Adopt some style of clothing so that even if you change the color the weight will be about the same.

Wear no overcoat, overshoes, nor gloves; in their place wear a sufficiently heavy suit when it is warm, so as to have enough on when it is cold. By wearing a chest protector fore and aft of the lungs, made of chamois and flannel, over the under-garment and under the shirt, you will never take cold through your lungs.

Have good, thick-soled boots—and always of the same thickness—and you will not take cold through your feet.

Have a hat always of the same weight, and that should be light, with ventilators in the top or sides. If you do not wear your hat at the lunch table, or in your place of business, you will not catch cold in your head.

A large list of accessories accompany the above:—

Never sit at your desk or home fireside with the same coat which you use on the street. In its place have one 50 per cent lighter for such occasions and positions.

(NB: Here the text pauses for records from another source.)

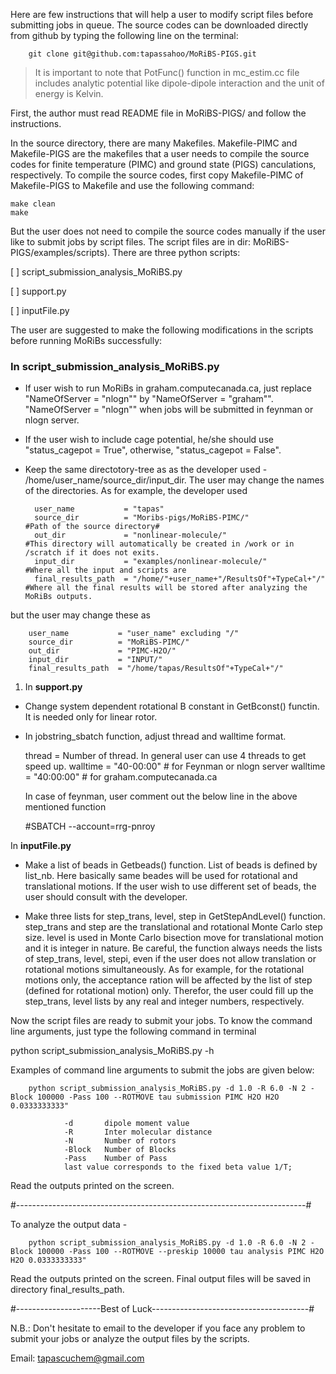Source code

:Here are few instructions that will help a user to modify script files before submitting jobs in queue. The source codes can be downloaded directly from github by typing the following line on the terminal:

        git clone git@github.com:tapassahoo/MoRiBS-PIGS.git

> It is important to note that PotFunc() function in mc_estim.cc file includes analytic potential like dipole-dipole interaction and the unit of energy is Kelvin.

First, the author must read README file in MoRiBS-PIGS/ and follow the instructions.

In the source directory, there are many Makefiles. Makefile-PIMC and Makefile-PIGS are the makefiles that a user needs to compile the source codes for finite temperature (PIMC) and ground state (PIGS) canculations, respectively. To compile the source codes, first copy Makefile-PIMC of Makefile-PIGS to Makefile and use the following command:

```
make clean
make
```

But the user does not need to compile the source codes manually if the user like to submit jobs by script files. The script files are in dir: MoRiBS-PIGS/examples/scripts). There are three python scripts:

[ ] script_submission_analysis_MoRiBS.py

[ ] support.py

[ ] inputFile.py

The user are suggested to make the following modifications in the scripts before running MoRiBs successfully:

### In script_submission_analysis_MoRiBS.py

- If user wish to run MoRiBs in graham.computecanada.ca, just replace "NameOfServer = "nlogn"" by "NameOfServer = "graham"". "NameOfServer = "nlogn"" when jobs will be submitted in feynman or nlogn server.

- If the user wish to include cage potential, he/she should use "status_cagepot = True", otherwise, "status_cagepot = False".

- Keep the same directotory-tree as as the developer used - /home/user_name/source_dir/input_dir. The user may change the names of the directories. As for example, the developer used

        user_name           = "tapas"
        source_dir          = "Moribs-pigs/MoRiBS-PIMC/"                    #Path of the source directory#
        out_dir             = "nonlinear-molecule/"                         #This directory will automatically be created in /work or in /scratch if it does not exits.      
        input_dir           = "examples/nonlinear-molecule/"                #Where all the input and scripts are
        final_results_path  = "/home/"+user_name+"/ResultsOf"+TypeCal+"/"   #Where all the final results will be stored after analyzing the MoRiBs outputs.

but the user may change these as

        user_name           = "user_name" excluding "/"
        source_dir          = "MoRiBS-PIMC/"
        out_dir             = "PIMC-H2O/"
        input_dir           = "INPUT/"
        final_results_path  = "/home/tapas/ResultsOf"+TypeCal+"/"

1. In **support.py**

- Change system dependent rotational B constant in GetBconst() functin. It is needed only for linear rotor.

- In jobstring_sbatch function, adjust thread and walltime format.

    thread         = Number of thread. In general user can use 4 threads to get speed up.
    walltime       = "40-00:00" # for Feynman or nlogn server
    walltime       = "40:00:00" # for graham.computecanada.ca

    In case of feynman, user comment out the below line in the above mentioned function
    
    #SBATCH --account=rrg-pnroy

In **inputFile.py**

- Make a list of beads in Getbeads() function. List of beads is defined by list_nb. Here basically same beades will be used for rotational and translational motions. If the user wish to use different set of beads, the user should consult with the developer.

- Make three lists for step_trans, level, step in GetStepAndLevel() function. step_trans and step are the translational and rotational Monte Carlo step size. level is used in Monte Carlo bisection move for translational motion and it is integer in nature. Be careful, the function always needs the lists of step_trans, level, stepi, even if the user does not allow translation or rotational motions simultaneously. As for example, for the rotational motions only, the acceptance ration will be affected by the list of step (defined for rotational motion) only. Therefor, the user could fill up the step_trans, level lists by any real and integer numbers, respectively.



Now the script files are ready to submit your jobs. To know the command line arguments, just type the following command in terminal

python script_submission_analysis_MoRiBS.py -h

Examples of command line arguments to submit the jobs are given below:

        python script_submission_analysis_MoRiBS.py -d 1.0 -R 6.0 -N 2 -Block 100000 -Pass 100 --ROTMOVE tau submission PIMC H2O H2O 0.0333333333"

                -d       dipole moment value
                -R       Inter molecular distance
                -N       Number of rotors
                -Block   Number of Blocks
                -Pass    Number of Pass
                last value corresponds to the fixed beta value 1/T;

Read the outputs printed on the screen.

#------------------------------------------------------------------------#

To analyze the output data -

        python script_submission_analysis_MoRiBS.py -d 1.0 -R 6.0 -N 2 -Block 100000 -Pass 100 --ROTMOVE --preskip 10000 tau analysis PIMC H2O H2O 0.0333333333"

Read the outputs printed on the screen. Final output files will be saved in directory final_results_path.

#---------------------Best of Luck---------------------------------------#

N.B.: Don't hesitate to email to the developer if you face any problem to submit your jobs or analyze the output files by the scripts.

Email: tapascuchem@gmail.com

Never sleep in your under-garments, nor in any other clothing that you carry during the day. The reason is strong and obvious. Your covering in the course of the day receives all the perspiration and surface deposit of the skin, which amounts to considerable in sixteen hours. This must have a chance to escape or be absorbed by the air. The amount is only increased by wearing the same garments at night. Have a good warm night-shirt, and a clean one at least every week.

Do not sleep in a room without having the windows down from the top to some extent. If there be six, lower three of them.

If you sleep with a companion and do not know anything about animal magnetism, find out through someone who does know. Ascertain which of you is more positive, and govern yourself accordingly. I find best results for me in sleeping with my head north, and on the west side of a negative companion. This principle of magnetism is too little observed. Yet it applies to all persons at all times. Naturally some individuals are more magnetic than others, that is, more positive. Usually, if not always, the more masculine, swarthy, is the more positive, while the light-haired and eyed are negative. Sleep invariably with your head towards the north if you are positive, towards the west if you are negative, but never in any case towards the east or south.

These conclusions are based wholly on scientific reasons, and anyone who understands physics will see the cogency of our statements.

As a preventative against anything that has once been in my stomach rising and remaining on the tongue, I use a piece of ordinary whalebone to curry it every morning, from end to end. This will tend to purify the breath, sweeten the mouth, and aid mastication.

My tooth brush, after using, is so thoroughly cleansed and dried that anyone acquainted with the facts would hardly believe it had been used.

There are millions of particles of dust, atoms, microbes, or any other name you may use, that collect upon your person and clothing hourly. If your garments be tattered and torn, or patched and glazed, this will not shorten your life or lessen your appetite; but I assure you, if you will use up a 15-cent whisk-broom twice a year, in brushing yourself from head to foot before each meal, there will be less to fall upon your food, and thus find its way to your stomach, and your days will be prolonged in exact ratio.